Capitation is a payment arrangement for health care service providers. It pays a set amount for each enrolled person assigned to them, per period of time, whether or not that person seeks care. The amount of remuneration is based on the average expected health care utilization of that patient, with payment for patients generally varying by age and health status.
There are differing arrangements in different healthcare systems.
Primary capitation is a relationship between a managed care organization and primary care physician, in which the physician is paid directly by the organization for those who have selected the physician as their provider.[1] Secondary capitation is a relationship arranged by a managed care organization between a physician and a secondary or specialist provider, such as an X-ray facility or ancillary facility such as a durable medical equipment supplier whose secondary provider is also paid capitation based on that PCP's enrolled membership. Global capitation is a relationship based on a provider who provides services and is reimbursed per-member per-month for the entire network population.
Between 1948 and 1968, NHS financial allocations were essentially based on sequential inflation uplifts. The Resource Allocation Working Party devised a formula which operated from 1977 to 1989, based on population adjusted for age and sex, weighted for morbidity by standardized mortality ratio.[2]
Under capitation there is an incentive to consider the cost of treatment. Pure capitation pays a set fee per patient, regardless of their degree of infirmity, giving physicians an incentive to avoid the most costly patients.[3]
Providers who work under such plans focus on preventive health care, as there is a greater financial reward in the prevention of illness than in the treatment of the ill. Such plans divert providers from the use of expensive treatment options.
The financial risks providers accept in capitation are traditional insurance risks. Provider revenues are fixed, and each enrolled patient makes a claim against the full resources of the provider. In exchange for the fixed payment, physicians essentially become the enrolled clients' insurers, who resolve their patients' claims at the point of care and assume the responsibility for their unknown future health care costs. Large providers tend to manage the risk better than smaller providers because they are better prepared for variations in service demand and costs, but even large providers are inefficient risk managers in comparison to large insurers. Providers tend to be small in comparison to insurers and so are more like individual consumers, whose annual costs as a percentage of their annual cash flow vary far more than those of large insurers. For example, a capitated eye care program for 25,000 patients is more viable than a capitated eye program for 10,000 patients. The smaller the roster of patients, the greater the variation in annual costs and the more likely that the costs may exceed the resources of the provider. In very small capitation portfolios, a small number of costly patients can dramatically affect a provider's overall costs and increase the provider's risk of insolvency.

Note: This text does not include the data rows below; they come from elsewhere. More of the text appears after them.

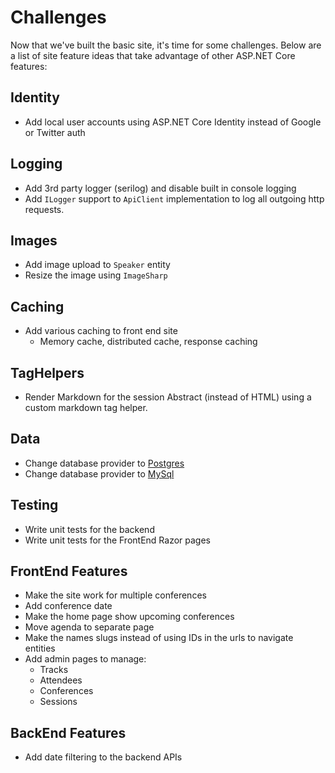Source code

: # Challenges

Now that we've built the basic site, it's time for some challenges. Below are a list of site feature ideas that take advantage of other ASP.NET Core
features:

## Identity
 - Add local user accounts using ASP.NET Core Identity instead of Google or Twitter auth

## Logging
- Add 3rd party logger (serilog) and disable built in console logging
- Add `ILogger` support to `ApiClient` implementation to log all outgoing http requests.

## Images
 - Add image upload to `Speaker` entity
 - Resize the image using `ImageSharp`

## Caching
 - Add various caching to front end site
    - Memory cache, distributed cache, response caching

## TagHelpers
- Render Markdown for the session Abstract (instead of HTML) using a custom markdown tag helper.

## Data
 - Change database provider to [Postgres](https://www.postgresql.org/)
 - Change database provider to [MySql](https://www.mysql.com/)
 
## Testing
 - Write unit tests for the backend
 - Write unit tests for the FrontEnd Razor pages


## FrontEnd Features
- Make the site work for multiple conferences
 - Add conference date
 - Make the home page show upcoming conferences 
 - Move agenda to separate page
- Make the names slugs instead of using IDs in the urls to navigate entities
- Add admin pages to manage:
  - Tracks
  - Attendees
  - Conferences
  - Sessions
  
## BackEnd Features
 - Add date filtering to the backend APIs
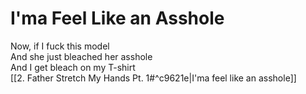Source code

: # I'ma Feel Like an Asshole

Now, if I fuck this model  
And she just bleached her asshole  
And I get bleach on my T-shirt  
[[2. Father Stretch My Hands Pt. 1#^c9621e|I'ma feel like an asshole]]  
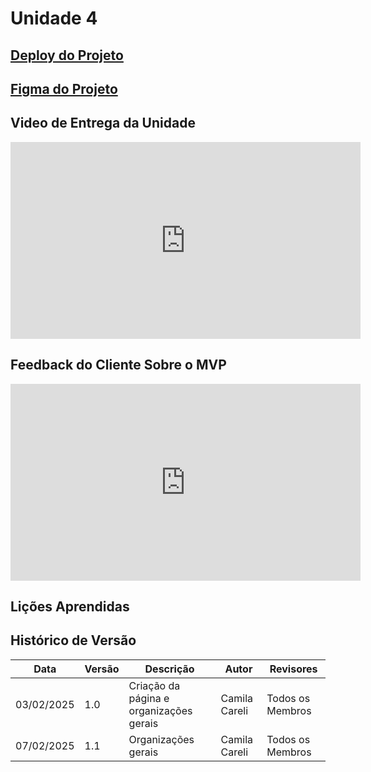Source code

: # Unidade 4

## [Deploy do Projeto](https://radis-cerrado.vercel.app/)

## [Figma do Projeto](https://www.figma.com/design/wvjTdIIHYbomfCMfKE3F27/CerraTech-(REQ)?node-id=1103-205&p=f&t=Jn7mMCTPhK127dri-0)

## Video de Entrega da Unidade

<iframe width="560" height="315" src="https://www.youtube.com/embed/28XOH8fI_Yc" frameborder="0" allow="accelerometer; autoplay; clipboard-write; encrypted-media; gyroscope; picture-in-picture; web-share" referrerpolicy="strict-origin-when-cross-origin" allowfullscreen></iframe>

## Feedback do Cliente Sobre o MVP

<iframe width="560" height="315" src="https://www.youtube.com/embed/HTEfVRJi98w" frameborder="0" allow="accelerometer; autoplay; clipboard-write; encrypted-media; gyroscope; picture-in-picture; web-share" referrerpolicy="strict-origin-when-cross-origin" allowfullscreen></iframe>

## Lições Aprendidas



## Histórico de Versão

| **Data**     | **Versão** | **Descrição**                                       | **Autor**                    | **Revisores**               |
|--------------|------------|-----------------------------------------------------|------------------------------|-----------------------------|
| 03/02/2025   | 1.0        | Criação da página e organizações gerais      | Camila Careli                       | Todos os Membros            |
| 07/02/2025   | 1.1        | Organizações gerais      | Camila Careli                       | Todos os Membros            |
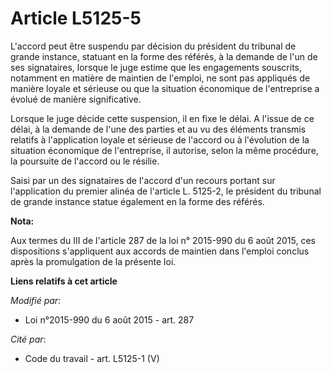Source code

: # Article L5125-5

L'accord peut être suspendu par décision du président du tribunal de grande instance, statuant en la forme des référés, à la
demande de l'un de ses signataires, lorsque le juge estime que les engagements souscrits, notamment en matière de maintien de
l'emploi, ne sont pas appliqués de manière loyale et sérieuse ou que la situation économique de l'entreprise a évolué de
manière significative.

Lorsque le juge décide cette suspension, il en fixe le délai. A l'issue de ce délai, à la demande de l'une des parties et au
vu des éléments transmis relatifs à l'application loyale et sérieuse de l'accord ou à l'évolution de la situation économique
de l'entreprise, il autorise, selon la même procédure, la poursuite de l'accord ou le résilie.

Saisi par un des signataires de l'accord d'un recours portant sur l'application du premier alinéa de l'article L. 5125-2, le
président du tribunal de grande instance statue également en la forme des référés.

**Nota:**

Aux termes du III de l'article 287 de la loi n° 2015-990 du 6 août 2015, ces dispositions s'appliquent aux accords de
maintien dans l'emploi conclus après la promulgation de la présente loi.

**Liens relatifs à cet article**

_Modifié par_:

  - Loi n°2015-990 du 6 août 2015 - art. 287

_Cité par_:

  - Code du travail - art. L5125-1 (V)
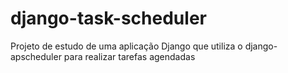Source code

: # django-task-scheduler
Projeto de estudo de uma aplicação Django que utiliza o django-apscheduler para realizar tarefas agendadas
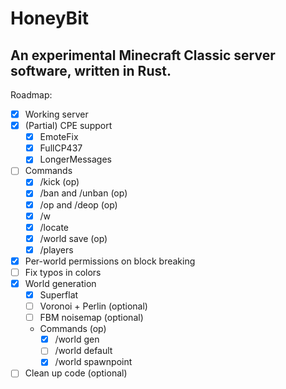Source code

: # HoneyBit
An experimental Minecraft Classic server software, written in Rust.
---


Roadmap:
- [x] Working server
- [x] (Partial) CPE support
  - [x] EmoteFix
  - [x] FullCP437
  - [x] LongerMessages
- [ ] Commands
  - [x] /kick (op)
  - [x] /ban and /unban (op)
  - [x] /op and /deop (op)
  - [x] /w
  - [x] /locate
  - [x] /world save (op)
  - [x] /players
- [x] Per-world permissions on block breaking
- [ ] Fix typos in colors
- [x] World generation
  - [x] Superflat
  - [ ] Voronoi + Perlin (optional)
  - [ ] FBM noisemap (optional)
  - Commands (op)
    - [x] /world gen
    - [ ] /world default
    - [x] /world spawnpoint
- [ ] Clean up code (optional)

Physicians and other health care providers lack the necessary actuarial, underwriting, accounting and finance skills for insurance risk management, but their most severe problem is the greater variation in their estimates of the average patient cost, which leaves them at a financial disadvantage as compared to insurers whose estimates are far more accurate. Because their risks are a function of portfolio size, providers can reduce their risks only by increasing the numbers of patients they carry on their rosters, but their inefficiency relative to that of the insurers' is far greater than can be mitigated by these increases. To manage risk as efficiently as an insurer, a provider would have to assume 100% of the insurer's portfolio. HMOs and insurers manage their costs better than risk-assuming healthcare providers and cannot make risk-adjusted capitation payments without sacrificing profitability. Risk-transferring entities will enter into such agreements only if they can maintain the levels of profits they achieve by retaining risks.
Providers cannot afford reinsurance, which would further deplete their inadequate capitation payments, as the reinsurer's expected loss costs, expenses, profits and risk loads must be paid by the providers. The goal of reinsurance is to offload risk and reward to the reinsurer in return for more stable operating results, but the provider's additional costs make that impractical. Reinsurance assumes that the insurance-risk-transferring entities do not create inefficiencies when they shift insurance risks to providers.
Without any induced inefficiencies, providers would be able to pass on a portion of their risk premiums to reinsurers, but the premiums that providers would have to receive would exceed the premiums that risk-transferring entities could charge in competitive insurance markets. Reinsurers are wary of contracting with physicians, as they believe that if providers think they can collect more than they pay in premiums, they would tend to revert to the same excesses encouraged by fee-for-service payment systems.